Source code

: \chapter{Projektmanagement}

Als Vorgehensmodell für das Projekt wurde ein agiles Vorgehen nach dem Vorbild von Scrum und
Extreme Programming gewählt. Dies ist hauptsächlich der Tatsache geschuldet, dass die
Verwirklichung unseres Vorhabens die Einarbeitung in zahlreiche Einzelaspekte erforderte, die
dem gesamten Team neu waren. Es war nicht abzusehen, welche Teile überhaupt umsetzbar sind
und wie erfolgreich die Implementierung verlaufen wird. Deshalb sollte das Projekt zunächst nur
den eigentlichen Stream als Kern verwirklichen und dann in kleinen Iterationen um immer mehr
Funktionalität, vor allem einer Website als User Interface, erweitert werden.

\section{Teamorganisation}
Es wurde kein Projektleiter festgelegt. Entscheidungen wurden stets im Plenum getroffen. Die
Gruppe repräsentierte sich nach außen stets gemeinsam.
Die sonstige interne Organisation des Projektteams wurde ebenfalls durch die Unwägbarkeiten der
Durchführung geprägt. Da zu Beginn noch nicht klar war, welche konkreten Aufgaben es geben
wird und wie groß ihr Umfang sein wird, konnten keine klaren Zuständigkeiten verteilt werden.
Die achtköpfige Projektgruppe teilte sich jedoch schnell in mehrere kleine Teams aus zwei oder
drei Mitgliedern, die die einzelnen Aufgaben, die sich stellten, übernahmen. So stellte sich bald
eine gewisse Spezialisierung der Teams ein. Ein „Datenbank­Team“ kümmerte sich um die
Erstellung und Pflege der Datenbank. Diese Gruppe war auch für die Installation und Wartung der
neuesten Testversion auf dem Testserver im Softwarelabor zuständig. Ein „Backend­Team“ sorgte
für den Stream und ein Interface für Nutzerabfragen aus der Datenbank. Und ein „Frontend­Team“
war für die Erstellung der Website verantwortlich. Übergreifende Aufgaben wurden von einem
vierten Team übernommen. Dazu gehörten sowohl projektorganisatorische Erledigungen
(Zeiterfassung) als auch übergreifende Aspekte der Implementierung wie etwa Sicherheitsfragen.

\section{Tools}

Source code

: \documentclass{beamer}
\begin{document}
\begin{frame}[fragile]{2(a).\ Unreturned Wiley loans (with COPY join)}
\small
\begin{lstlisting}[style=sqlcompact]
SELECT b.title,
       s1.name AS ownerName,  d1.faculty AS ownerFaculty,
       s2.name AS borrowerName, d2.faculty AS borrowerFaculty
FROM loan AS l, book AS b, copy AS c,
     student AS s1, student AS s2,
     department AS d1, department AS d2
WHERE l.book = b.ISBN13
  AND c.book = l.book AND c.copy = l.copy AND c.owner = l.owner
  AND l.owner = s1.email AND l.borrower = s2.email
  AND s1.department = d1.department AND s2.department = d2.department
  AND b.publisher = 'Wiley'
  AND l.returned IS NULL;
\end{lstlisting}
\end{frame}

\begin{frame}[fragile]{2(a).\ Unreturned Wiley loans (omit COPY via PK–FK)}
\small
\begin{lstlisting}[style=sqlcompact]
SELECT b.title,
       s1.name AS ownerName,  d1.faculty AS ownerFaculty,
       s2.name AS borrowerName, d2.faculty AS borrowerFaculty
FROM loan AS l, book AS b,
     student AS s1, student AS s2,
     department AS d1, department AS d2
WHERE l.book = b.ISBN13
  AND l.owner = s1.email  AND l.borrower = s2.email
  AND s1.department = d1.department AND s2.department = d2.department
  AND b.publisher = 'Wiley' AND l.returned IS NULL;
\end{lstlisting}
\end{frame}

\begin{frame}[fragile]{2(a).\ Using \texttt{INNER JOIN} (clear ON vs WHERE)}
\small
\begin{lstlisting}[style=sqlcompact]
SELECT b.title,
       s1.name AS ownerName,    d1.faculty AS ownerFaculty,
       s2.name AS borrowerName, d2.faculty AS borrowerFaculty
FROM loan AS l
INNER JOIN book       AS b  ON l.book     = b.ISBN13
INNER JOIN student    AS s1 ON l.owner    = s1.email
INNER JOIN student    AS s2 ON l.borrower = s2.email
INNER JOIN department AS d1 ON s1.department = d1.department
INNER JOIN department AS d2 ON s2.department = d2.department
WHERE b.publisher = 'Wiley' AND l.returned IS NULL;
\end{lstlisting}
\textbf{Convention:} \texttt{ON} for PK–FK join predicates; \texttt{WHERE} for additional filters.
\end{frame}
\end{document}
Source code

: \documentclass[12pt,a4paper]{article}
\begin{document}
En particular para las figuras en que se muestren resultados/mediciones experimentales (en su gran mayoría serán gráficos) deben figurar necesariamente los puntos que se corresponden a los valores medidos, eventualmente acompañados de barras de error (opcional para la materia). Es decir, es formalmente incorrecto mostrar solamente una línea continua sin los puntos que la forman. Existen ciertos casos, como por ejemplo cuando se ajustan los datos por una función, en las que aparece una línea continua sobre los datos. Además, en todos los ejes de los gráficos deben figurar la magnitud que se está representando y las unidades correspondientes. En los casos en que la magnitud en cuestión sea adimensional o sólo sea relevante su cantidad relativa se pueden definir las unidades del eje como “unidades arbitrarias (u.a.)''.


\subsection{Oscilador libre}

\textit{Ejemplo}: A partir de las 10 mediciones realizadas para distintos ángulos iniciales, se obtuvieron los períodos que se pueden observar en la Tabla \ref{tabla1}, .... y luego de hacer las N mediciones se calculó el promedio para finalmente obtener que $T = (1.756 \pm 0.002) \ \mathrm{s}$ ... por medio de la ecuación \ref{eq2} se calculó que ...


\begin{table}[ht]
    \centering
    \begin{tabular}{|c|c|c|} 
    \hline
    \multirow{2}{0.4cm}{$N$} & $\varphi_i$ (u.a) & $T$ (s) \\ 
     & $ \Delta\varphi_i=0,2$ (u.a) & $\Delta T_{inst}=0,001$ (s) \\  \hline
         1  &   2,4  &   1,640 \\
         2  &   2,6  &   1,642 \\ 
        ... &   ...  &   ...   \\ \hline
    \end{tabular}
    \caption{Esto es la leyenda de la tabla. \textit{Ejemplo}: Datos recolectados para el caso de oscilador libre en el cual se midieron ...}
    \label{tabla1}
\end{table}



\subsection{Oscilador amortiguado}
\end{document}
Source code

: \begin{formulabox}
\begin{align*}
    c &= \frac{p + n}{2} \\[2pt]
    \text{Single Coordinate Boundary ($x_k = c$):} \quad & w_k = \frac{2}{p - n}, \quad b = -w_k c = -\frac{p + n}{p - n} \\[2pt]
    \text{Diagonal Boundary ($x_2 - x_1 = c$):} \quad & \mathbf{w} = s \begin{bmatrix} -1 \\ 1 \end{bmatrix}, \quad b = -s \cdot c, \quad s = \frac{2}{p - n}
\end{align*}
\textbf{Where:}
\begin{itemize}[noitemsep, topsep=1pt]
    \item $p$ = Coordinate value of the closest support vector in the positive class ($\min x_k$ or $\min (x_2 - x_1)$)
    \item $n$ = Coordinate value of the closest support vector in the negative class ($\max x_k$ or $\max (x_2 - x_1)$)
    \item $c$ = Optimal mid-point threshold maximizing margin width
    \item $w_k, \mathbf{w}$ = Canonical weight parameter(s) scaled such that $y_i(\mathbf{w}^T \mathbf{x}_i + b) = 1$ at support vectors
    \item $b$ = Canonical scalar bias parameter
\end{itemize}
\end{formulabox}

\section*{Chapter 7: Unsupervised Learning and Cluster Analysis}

★ ★ ★ ★

▸ **PROBLEM STATEMENT**
Only the lines from the beginning of the material above through the line with "Verwirklichung unseres Vorhabens" are wanted; extract them exactly.

▸ **ANSWER SECTION**
Source code

: \chapter{Projektmanagement}

Als Vorgehensmodell für das Projekt wurde ein agiles Vorgehen nach dem Vorbild von Scrum und
Extreme Programming gewählt. Dies ist hauptsächlich der Tatsache geschuldet, dass die
Verwirklichung unseres Vorhabens die Einarbeitung in zahlreiche Einzelaspekte erforderte, die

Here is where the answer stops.